The Importance of a Super-Hero Diaspora…

That’s a rather grand title. Rather than some deep analysis of why super-heroes should be based and from all over the world, this was just inspired by the fact that a). three super-heroes (at least) have re-located, and b). New York and Gotham have become ridiculously over-populated by super-heroes in Marvel’s and DC’s lines.

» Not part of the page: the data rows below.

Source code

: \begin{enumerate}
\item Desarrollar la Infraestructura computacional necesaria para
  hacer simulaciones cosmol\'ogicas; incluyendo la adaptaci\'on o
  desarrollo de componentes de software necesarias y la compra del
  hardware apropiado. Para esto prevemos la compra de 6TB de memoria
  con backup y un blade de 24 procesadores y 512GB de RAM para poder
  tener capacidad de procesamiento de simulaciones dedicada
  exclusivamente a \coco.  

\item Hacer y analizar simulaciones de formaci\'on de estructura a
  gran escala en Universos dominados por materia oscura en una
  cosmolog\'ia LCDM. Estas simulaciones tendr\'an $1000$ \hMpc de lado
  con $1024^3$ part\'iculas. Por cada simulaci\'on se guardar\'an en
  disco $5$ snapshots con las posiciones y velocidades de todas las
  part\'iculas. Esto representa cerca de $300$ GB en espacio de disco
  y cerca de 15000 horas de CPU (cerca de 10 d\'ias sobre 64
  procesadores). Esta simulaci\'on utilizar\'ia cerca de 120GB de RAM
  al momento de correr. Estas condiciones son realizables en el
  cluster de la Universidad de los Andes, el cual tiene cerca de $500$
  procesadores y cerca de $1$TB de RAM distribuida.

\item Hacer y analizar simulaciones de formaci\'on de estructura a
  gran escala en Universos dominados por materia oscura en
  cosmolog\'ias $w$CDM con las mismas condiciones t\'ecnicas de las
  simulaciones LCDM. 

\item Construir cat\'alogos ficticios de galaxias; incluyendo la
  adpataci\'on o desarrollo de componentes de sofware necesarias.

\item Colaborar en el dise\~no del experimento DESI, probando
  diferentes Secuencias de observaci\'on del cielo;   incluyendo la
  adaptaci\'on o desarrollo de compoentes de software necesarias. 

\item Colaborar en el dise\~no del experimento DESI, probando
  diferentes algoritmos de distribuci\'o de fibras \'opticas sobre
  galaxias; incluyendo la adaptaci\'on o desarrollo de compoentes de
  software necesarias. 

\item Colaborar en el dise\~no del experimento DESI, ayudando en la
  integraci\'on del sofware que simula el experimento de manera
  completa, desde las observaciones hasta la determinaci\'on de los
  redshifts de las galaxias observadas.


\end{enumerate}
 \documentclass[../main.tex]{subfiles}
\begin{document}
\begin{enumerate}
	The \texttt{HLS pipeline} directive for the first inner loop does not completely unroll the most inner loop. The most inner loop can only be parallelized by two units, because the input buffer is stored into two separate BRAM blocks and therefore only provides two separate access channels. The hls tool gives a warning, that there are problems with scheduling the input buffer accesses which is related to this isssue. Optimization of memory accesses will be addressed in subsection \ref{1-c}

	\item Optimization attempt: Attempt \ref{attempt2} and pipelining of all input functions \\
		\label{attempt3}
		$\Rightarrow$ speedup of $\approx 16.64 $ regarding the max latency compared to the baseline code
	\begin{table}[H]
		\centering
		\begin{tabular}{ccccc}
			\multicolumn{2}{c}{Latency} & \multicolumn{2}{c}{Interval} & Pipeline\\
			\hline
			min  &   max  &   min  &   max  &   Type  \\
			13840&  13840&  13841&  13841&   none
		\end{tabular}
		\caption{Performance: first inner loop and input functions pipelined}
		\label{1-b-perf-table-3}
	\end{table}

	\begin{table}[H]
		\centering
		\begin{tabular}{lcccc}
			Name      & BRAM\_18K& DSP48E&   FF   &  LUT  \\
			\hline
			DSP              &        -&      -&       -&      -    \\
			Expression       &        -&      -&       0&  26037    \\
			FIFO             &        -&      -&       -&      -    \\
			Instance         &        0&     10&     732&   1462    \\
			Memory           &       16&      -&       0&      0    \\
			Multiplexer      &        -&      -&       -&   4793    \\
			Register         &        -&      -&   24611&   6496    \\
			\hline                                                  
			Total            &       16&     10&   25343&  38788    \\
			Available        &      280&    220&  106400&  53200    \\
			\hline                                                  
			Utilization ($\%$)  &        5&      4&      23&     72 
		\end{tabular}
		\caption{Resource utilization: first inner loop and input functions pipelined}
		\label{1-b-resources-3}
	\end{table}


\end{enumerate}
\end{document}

New York City, while I love it, has become rather ridiculous in terms of Marvel’s super-heroes. I remember at least one comic picking up on the fact that you’d have to be a moron to try to be a (super-)villain in the Big Apple, given the sheer saturation-level population of super-powered, tights-wearing do-gooders. There are the ever-expanding Avengers teams and their various off-shoots and allies. Given how often the city is destroyed, one has to wonder why they decided to locate their headquarters right in the middle of America’s most densely-populated metropolis. Thankfully, though, Marvel seems to be doing something to add some variation into the mix. Namely, The Punisher and Daredevil are leaving the city. This last one is particularly noteworthy, given how important Hell’s Kitchen and its surrounding neighbourhoods are to that book’s and hero’s identity – not to mention the rest of the city. As it happens, these have been my two favourite Marvel titles ever since I started reading them (in the same week, as it turned out). Greg Rucka and Mark Waid have done a great job with writing duties, and the artwork for both books has been stunning.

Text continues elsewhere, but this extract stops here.